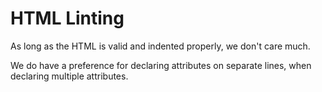 # HTML Linting

As long as the HTML is valid and indented properly, we don't care much.

We do have a preference for declaring attributes on separate lines, when declaring multiple attributes.
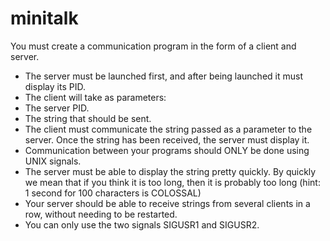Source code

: # minitalk
You must create a communication program in the form of a client and server.
- The server must be launched first, and after being launched it must display its PID.
- The client will take as parameters:
- The server PID.
- The string that should be sent.
- The client must communicate the string passed as a parameter to the server. Once
the string has been received, the server must display it.
- Communication between your programs should ONLY be done using UNIX signals.
- The server must be able to display the string pretty quickly. By quickly we mean
that if you think it is too long, then it is probably too long (hint: 1 second for 100
characters is COLOSSAL)
- Your server should be able to receive strings from several clients in a row, without
needing to be restarted.
- You can only use the two signals SIGUSR1 and SIGUSR2.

• • • •

EXERCISE OBJECTIVE
Transcribe all the material exactly; skip every image.

TASK RESULT
 # HTML Linting

As long as the HTML is valid and indented properly, we don't care much.

We do have a preference for declaring attributes on separate lines, when declaring multiple attributes.
Source code

: # minitalk
You must create a communication program in the form of a client and server.
- The server must be launched first, and after being launched it must display its PID.
- The client will take as parameters:
- The server PID.
- The string that should be sent.
- The client must communicate the string passed as a parameter to the server. Once
the string has been received, the server must display it.
- Communication between your programs should ONLY be done using UNIX signals.
- The server must be able to display the string pretty quickly. By quickly we mean
that if you think it is too long, then it is probably too long (hint: 1 second for 100
characters is COLOSSAL)
- Your server should be able to receive strings from several clients in a row, without
needing to be restarted.
- You can only use the two signals SIGUSR1 and SIGUSR2.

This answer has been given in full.